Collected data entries

↓↓↓

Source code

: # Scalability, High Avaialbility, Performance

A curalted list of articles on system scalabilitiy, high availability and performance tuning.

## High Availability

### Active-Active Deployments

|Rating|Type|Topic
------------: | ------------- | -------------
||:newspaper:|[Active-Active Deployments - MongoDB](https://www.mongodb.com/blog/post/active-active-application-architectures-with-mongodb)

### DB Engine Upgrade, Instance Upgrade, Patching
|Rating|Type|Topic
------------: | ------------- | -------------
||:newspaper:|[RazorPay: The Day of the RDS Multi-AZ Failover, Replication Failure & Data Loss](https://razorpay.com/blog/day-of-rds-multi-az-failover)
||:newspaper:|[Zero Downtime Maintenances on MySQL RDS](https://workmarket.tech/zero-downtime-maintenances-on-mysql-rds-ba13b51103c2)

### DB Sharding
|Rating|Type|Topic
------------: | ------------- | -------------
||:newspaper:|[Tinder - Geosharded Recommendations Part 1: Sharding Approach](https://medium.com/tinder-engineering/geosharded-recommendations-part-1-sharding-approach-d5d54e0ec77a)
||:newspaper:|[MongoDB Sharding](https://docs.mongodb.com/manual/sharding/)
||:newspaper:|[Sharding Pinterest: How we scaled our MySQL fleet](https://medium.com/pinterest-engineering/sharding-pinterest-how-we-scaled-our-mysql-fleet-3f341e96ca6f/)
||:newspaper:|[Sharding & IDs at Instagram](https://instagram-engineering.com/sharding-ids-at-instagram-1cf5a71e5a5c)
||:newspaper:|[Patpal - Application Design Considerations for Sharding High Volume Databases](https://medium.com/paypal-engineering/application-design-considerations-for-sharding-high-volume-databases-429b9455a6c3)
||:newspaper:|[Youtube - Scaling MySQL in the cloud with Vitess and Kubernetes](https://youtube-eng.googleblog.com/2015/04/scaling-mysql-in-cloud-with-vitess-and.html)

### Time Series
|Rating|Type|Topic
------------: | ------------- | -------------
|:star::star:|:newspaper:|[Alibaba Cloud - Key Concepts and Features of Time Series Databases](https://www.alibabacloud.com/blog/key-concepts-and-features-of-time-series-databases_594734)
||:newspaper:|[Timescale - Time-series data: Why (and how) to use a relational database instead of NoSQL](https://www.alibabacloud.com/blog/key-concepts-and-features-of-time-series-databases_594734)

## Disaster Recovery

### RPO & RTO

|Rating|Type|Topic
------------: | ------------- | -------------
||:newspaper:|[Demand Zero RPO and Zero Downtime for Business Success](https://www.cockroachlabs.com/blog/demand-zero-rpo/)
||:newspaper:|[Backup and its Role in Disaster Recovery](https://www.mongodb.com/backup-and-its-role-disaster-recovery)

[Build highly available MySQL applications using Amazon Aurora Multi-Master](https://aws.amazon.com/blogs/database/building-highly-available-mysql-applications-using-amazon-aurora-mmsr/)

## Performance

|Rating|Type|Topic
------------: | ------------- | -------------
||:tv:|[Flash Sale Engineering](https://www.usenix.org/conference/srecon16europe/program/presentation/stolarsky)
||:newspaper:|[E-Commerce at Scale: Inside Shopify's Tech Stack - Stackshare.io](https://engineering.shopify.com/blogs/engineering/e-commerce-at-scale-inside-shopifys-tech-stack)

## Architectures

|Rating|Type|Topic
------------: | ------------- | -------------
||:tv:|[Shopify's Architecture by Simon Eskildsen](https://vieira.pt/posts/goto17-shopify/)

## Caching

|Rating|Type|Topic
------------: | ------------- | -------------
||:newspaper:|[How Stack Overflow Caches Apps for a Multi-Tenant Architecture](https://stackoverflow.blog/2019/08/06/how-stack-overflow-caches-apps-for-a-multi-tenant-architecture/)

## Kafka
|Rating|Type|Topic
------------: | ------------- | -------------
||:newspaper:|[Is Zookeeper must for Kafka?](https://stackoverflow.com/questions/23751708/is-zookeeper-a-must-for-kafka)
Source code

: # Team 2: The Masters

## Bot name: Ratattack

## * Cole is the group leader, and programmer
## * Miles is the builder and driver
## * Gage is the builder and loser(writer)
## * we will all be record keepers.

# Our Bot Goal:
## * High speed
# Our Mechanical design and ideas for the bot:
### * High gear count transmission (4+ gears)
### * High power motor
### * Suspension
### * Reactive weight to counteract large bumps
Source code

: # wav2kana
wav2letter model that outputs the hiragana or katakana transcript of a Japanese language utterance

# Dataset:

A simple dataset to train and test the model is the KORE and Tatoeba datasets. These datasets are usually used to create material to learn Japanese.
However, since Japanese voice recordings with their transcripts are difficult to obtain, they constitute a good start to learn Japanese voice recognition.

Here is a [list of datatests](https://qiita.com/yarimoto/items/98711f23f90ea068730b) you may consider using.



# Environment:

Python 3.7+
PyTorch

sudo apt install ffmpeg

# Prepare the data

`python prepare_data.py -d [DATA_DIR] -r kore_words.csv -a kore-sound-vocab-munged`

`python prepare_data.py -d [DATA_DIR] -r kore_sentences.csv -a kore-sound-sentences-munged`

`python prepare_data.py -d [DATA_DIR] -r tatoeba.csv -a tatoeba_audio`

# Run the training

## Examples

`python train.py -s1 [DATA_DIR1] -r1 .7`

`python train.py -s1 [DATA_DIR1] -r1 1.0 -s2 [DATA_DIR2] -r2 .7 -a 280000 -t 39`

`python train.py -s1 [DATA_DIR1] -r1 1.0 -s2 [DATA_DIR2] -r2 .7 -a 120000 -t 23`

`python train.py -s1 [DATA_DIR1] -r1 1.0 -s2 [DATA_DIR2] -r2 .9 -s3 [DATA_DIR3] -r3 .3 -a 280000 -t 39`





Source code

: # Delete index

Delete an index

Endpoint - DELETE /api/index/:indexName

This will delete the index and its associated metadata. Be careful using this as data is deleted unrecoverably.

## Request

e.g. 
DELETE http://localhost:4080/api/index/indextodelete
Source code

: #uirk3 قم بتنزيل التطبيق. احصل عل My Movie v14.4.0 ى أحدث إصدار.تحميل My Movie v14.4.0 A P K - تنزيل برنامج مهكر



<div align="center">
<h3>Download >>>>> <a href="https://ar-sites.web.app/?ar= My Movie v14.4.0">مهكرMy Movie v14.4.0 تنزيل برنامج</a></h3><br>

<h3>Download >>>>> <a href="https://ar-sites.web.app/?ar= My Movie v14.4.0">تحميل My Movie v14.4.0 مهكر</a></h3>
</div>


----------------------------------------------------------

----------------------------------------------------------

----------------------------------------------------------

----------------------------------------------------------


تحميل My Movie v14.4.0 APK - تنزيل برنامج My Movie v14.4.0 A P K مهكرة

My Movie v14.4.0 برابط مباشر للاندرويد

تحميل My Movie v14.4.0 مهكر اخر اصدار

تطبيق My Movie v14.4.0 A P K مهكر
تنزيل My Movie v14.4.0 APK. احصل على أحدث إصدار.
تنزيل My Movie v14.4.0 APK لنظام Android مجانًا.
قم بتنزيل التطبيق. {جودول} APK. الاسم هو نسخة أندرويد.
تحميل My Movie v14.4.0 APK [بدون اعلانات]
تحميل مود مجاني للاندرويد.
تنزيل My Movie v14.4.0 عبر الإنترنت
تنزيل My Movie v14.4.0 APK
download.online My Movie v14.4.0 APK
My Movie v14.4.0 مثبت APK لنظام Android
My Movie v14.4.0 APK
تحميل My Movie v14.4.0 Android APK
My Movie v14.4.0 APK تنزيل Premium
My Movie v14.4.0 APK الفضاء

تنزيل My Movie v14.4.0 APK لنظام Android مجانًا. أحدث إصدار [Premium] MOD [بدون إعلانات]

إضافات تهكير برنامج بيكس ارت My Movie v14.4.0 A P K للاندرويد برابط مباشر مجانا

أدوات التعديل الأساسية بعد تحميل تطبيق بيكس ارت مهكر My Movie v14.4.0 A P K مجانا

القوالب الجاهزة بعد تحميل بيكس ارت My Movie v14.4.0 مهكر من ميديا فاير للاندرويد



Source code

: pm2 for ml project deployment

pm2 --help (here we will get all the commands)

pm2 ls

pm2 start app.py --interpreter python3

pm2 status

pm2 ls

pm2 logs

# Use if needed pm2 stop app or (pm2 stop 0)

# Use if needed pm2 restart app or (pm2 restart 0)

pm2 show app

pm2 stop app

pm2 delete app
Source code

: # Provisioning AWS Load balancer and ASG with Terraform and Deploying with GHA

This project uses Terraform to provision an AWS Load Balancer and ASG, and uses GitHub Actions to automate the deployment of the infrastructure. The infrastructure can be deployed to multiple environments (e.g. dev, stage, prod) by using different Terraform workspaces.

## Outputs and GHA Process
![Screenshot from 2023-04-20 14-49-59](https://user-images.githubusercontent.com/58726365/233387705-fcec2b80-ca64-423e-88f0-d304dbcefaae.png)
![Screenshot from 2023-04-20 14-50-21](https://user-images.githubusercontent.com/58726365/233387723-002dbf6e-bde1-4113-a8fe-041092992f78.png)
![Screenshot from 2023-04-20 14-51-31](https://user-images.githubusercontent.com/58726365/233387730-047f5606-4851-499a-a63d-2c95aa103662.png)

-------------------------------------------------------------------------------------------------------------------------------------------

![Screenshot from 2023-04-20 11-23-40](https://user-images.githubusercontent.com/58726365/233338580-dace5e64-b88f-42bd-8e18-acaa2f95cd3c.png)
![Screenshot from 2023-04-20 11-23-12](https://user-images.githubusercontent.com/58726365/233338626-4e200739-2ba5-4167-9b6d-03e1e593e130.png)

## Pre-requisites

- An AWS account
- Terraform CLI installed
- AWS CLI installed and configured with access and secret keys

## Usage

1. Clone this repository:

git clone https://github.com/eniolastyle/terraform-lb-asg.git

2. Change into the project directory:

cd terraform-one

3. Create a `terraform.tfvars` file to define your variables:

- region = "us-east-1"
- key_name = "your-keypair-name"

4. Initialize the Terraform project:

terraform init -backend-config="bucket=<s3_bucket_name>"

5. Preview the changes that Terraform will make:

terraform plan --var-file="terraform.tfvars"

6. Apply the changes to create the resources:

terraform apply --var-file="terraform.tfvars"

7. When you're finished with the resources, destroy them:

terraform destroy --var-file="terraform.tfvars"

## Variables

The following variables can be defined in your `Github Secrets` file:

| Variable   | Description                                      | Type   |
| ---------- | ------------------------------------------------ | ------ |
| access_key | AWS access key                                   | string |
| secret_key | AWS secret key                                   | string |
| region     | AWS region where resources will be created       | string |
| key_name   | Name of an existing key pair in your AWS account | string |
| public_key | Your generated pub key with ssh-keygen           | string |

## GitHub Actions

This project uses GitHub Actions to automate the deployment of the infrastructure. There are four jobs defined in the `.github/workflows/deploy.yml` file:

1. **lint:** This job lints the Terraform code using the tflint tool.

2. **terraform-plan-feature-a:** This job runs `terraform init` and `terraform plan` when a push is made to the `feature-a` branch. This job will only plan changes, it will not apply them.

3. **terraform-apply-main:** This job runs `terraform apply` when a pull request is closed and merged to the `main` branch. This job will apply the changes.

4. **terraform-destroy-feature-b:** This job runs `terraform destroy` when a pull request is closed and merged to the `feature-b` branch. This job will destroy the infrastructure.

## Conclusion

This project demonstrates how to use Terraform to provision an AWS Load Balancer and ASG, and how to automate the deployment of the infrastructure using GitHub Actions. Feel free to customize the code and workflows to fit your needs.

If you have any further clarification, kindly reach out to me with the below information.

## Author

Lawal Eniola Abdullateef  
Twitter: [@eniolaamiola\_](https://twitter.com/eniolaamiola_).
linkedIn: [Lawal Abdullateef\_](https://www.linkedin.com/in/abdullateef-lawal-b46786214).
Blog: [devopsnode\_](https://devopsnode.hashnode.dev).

↑↑↑

**ABOUT THIS EXERCISE**
Nothing but a number, please, for how many lines of the data hold "Downtime".

**TASK ANSWER**
2